Netflix Pedro Paramo is notable for several reasons. It is the first major adaptation of Juan Rulfo’s classic 1955 novel – a seminal masterpiece of Mexican literature that is widely considered to be the main influence on the development of magical realism – since Carlos Velo’s 1967 adaptation, which starred PsychopathIt’s John Gavin. The new film is also the directorial debut of cinematographer Rodrigo Prieto, who has shot several well-known projects including Barbie, Brokeback Mountain, The Wolf of Wall Street, Amores Perrosand Broken Hugs.
Written by Mateo Gil, the new Pedro Paramo and a reasonably faithful adaptation of the original novelaccompanying Juan Preciado (Tenoch Huerta) on his visit to the abandoned city of Comala following the death of his mother, who sent him to find his father Pedro Páramo (Lincoln’s lawyer star Manuel Garcia-Rulfo). There, Preciado encounters spirits who tell him the story of the city’s past, and also how his destiny was closely linked to the life of his capricious father, whom he never met.
Pedro Páramo is an underwhelming adaptation
The film fails to capture the essence of Juan Rulfo’s novel
Although Prieto and Gil know how to approach iconic material with caution, they perhaps used an overabundance of cautionresulting in work that does not take enough risks. The Spanish-language film dutifully repeats the novel’s narrative without capturing the spirit in which it is delivered. In Rulfo’s work, the way the story is told is much more important than the incidents it contains, and although it would be tremendously difficult to translate the author’s haunting, ethereal, dreamlike prose into a visual language, Prieto seems not to have bothered. , in neither aspect. of his dual capacities as director and director of photography.
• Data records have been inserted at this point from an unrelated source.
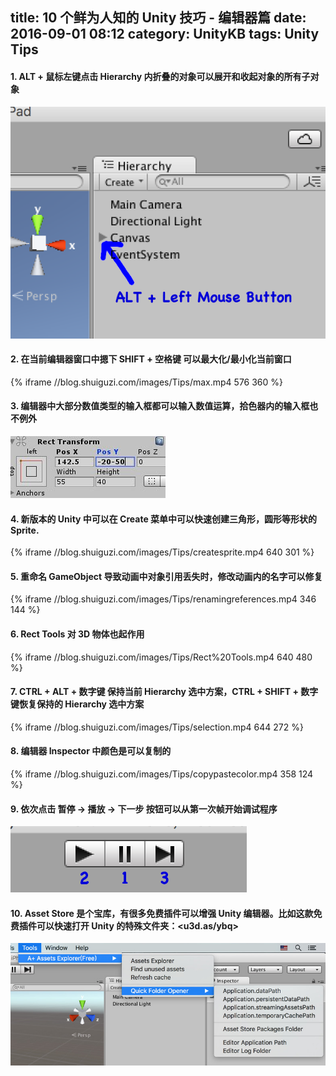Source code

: title: 10 个鲜为人知的 Unity 技巧 - 编辑器篇
date: 2016-09-01 08:12
category: UnityKB
tags: Unity Tips
---

#### 1. ALT + 鼠标左键点击 Hierarchy 内折叠的对象可以展开和收起对象的所有子对象

![](/images/Tips/alt_left.png)

#### 2. 在当前编辑器窗口中摁下 SHIFT + 空格键 可以最大化/最小化当前窗口

 {% iframe //blog.shuiguzi.com/images/Tips/max.mp4 576 360 %}

<!-- more -->

#### 3. 编辑器中大部分数值类型的输入框都可以输入数值运算，拾色器内的输入框也不例外

![](/images/Tips/math.jpg)

#### 4. 新版本的 Unity 中可以在 Create 菜单中可以快速创建三角形，圆形等形状的 Sprite.

{% iframe //blog.shuiguzi.com/images/Tips/createsprite.mp4 640 301 %}

#### 5. 重命名 GameObject 导致动画中对象引用丢失时，修改动画内的名字可以修复

{% iframe //blog.shuiguzi.com/images/Tips/renamingreferences.mp4 346 144 %}

#### 6. Rect Tools 对 3D 物体也起作用

{% iframe //blog.shuiguzi.com/images/Tips/Rect%20Tools.mp4 640 480 %}

#### 7. CTRL + ALT + 数字键 保持当前 Hierarchy 选中方案，CTRL + SHIFT + 数字键恢复保持的 Hierarchy 选中方案

{% iframe //blog.shuiguzi.com/images/Tips/selection.mp4 644 272 %}

#### 8. 编辑器 Inspector 中颜色是可以复制的

{% iframe //blog.shuiguzi.com/images/Tips/copypastecolor.mp4 358 124 %}

#### 9. 依次点击 暂停 -> 播放 -> 下一步 按钮可以从第一次帧开始调试程序

![](/images/Tips/firstframe.png)

#### 10. Asset Store 是个宝库，有很多免费插件可以增强 Unity 编辑器。比如这款免费插件可以快速打开 Unity 的特殊文件夹：<u3d.as/ybq>

![](/images/Tips/menu.jpg)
In the novel, the past and present pass by each other effortlessly, as if they were separated only by the thinnest of membranes. Although the film captures this feeling in a few individual shots, for the most part, the flashback sequences are very clearly delineatedwith bolder colors keeping these stories visually separate from present-day Comala and its abandoned, sun-bleached buildings. With the two timelines kept so carefully separate, the result is a plodding melodrama in period costume that’s sometimes interrupted by a bland supernatural tale filled with cheesy, haunted house music.
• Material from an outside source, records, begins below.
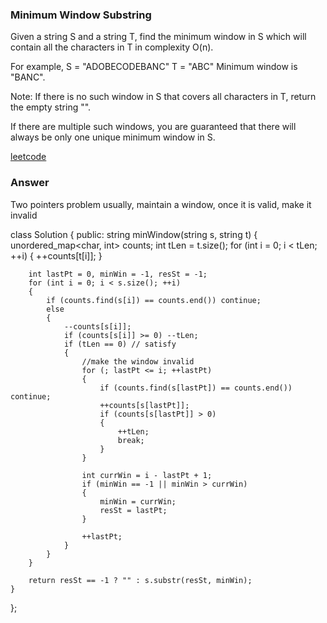 ### Minimum Window Substring
Given a string S and a string T, find the minimum window in S which will contain all the characters in T in complexity O(n).

For example,
S = "ADOBECODEBANC"
T = "ABC"
Minimum window is "BANC".

Note:
If there is no such window in S that covers all characters in T, return the empty string "".

If there are multiple such windows, you are guaranteed that there will always be only one unique minimum window in S.

[leetcode](https://leetcode.com/problems/minimum-window-substring/description/)

### Answer 
Two pointers problem usually, maintain a window, once it is valid, make it invalid

class Solution {
public:
    string minWindow(string s, string t) {
        unordered_map<char, int> counts;
        int tLen = t.size();
        for (int i = 0; i < tLen; ++i)
        {
            ++counts[t[i]];
        }
        
        int lastPt = 0, minWin = -1, resSt = -1;
        for (int i = 0; i < s.size(); ++i)
        {
            if (counts.find(s[i]) == counts.end()) continue;
            else
            {
                --counts[s[i]];
                if (counts[s[i]] >= 0) --tLen;
                if (tLen == 0) // satisfy
                {
                	//make the window invalid
                    for (; lastPt <= i; ++lastPt)
                    {
                        if (counts.find(s[lastPt]) == counts.end()) continue;
                        ++counts[s[lastPt]];
                        if (counts[s[lastPt]] > 0)
                        {
                            ++tLen;
                            break;
                        }
                    }
                    
                    int currWin = i - lastPt + 1;
                    if (minWin == -1 || minWin > currWin)
                    {
                        minWin = currWin;
                        resSt = lastPt;
                    }
                    
                    ++lastPt;
                }
            }
        }
        
        return resSt == -1 ? "" : s.substr(resSt, minWin);
    }
};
Pedro Paramo It’s a misstep in a romance that can’t sustain itself for so long…
This is a magical realism film that faithfully captures the realism but abandons the magic at every possible opportunity. By highlighting the former, he fails to give the intentionally exaggerated human drama a pulse that makes it compelling. This failure also makes the two-hour-plus runtime feel particularly crushing. With 124 pages, Pedro Paramo it’s a misstep of a novel that can’t sustain itself for so long, especially when its content is so fundamentally misunderstood.
Pedro Páramo’s film production still shines in parts
The film has a competent cast and crew, despite lacking in other areas
Despite its flaws, the Netflix film was still crafted by a talented group of artists and shines at certain points. For example, The entire cast skillfully handles their rolesthough the film only comes to life when Ilse Salas arrives, bringing a caged-animal ferocity to her role as one of Pedro’s many doomed lovers.
Prieto also manages to create beautiful images in the flashback sequences. While he doesn’t draw on his cinematic experience often enough to move the story forward visually, It is impossible to deny the power of certain images, like Pedro sitting at the head of an empty table, water rushing through an irrigation ditch toward a fallen comrade, or the occasional sparks of otherworldly strangeness that haunt Preciado’s journey.
Strangely, the sound design of Pedro Paramo it’s even better than the cinematography, using hushed whispers, stamping feet, and many other aspects of Comala’s soundscape to disturb and overwhelm. These solid elements keep the film from being a slog, but for the most part, is an adaptation that fails to defend its own existence when simply sitting down to read or reread the novel would categorically be a much more pleasurable experience.
Pedro Paramo It’s now on Netflix. The film is 130 minutes long and is rated R for sexual content, graphic nudity and some violence.
Pedro Páramo, directed by Rodrigo Prieto, follows Juan Preciado as he fulfills his mother’s last wish to meet his father in the city of Comala. Upon arrival, he discovers that Comala is inhabited by spectral characters, revealing its ghostly nature.
- The cast is competent, with special emphasis on Ilse Salas.
- There are several scenes where cinematography and sound design create memorable moments.
- It fails to capture the haunting beauty of the original novel.
- The run time is too long for the amount of story it contains.